■ **WORK INSTRUCTION**: The answer must be every line from the entries below that includes "with".

■ **INFORMATION SUPPLIED**:
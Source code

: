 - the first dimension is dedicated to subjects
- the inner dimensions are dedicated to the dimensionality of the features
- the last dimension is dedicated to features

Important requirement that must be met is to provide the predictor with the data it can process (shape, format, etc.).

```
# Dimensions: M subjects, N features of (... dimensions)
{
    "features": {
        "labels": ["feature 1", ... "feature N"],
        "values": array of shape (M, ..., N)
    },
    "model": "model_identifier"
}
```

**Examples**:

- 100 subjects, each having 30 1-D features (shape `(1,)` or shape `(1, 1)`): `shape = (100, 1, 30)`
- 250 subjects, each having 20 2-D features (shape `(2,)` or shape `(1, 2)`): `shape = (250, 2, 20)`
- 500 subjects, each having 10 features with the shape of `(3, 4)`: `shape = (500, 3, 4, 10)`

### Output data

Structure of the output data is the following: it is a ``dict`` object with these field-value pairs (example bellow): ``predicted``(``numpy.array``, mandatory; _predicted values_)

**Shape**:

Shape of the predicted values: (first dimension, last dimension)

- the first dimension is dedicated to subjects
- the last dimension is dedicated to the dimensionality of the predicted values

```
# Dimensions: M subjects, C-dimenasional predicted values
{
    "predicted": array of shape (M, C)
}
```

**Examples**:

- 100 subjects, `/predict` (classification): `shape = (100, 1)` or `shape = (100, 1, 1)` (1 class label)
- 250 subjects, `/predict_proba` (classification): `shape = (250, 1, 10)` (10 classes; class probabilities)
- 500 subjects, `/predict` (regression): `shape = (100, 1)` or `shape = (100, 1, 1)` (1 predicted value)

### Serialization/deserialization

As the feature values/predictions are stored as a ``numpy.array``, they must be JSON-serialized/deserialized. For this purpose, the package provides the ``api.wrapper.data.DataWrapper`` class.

■ **REPLY TO THE EXERCISE**:
Important requirement that must be met is to provide the predictor with the data it can process (shape, format, etc.).
- 500 subjects, each having 10 features with the shape of `(3, 4)`: `shape = (500, 3, 4, 10)`
Structure of the output data is the following: it is a ``dict`` object with these field-value pairs (example bellow): ``predicted``(``numpy.array``, mandatory; _predicted values_)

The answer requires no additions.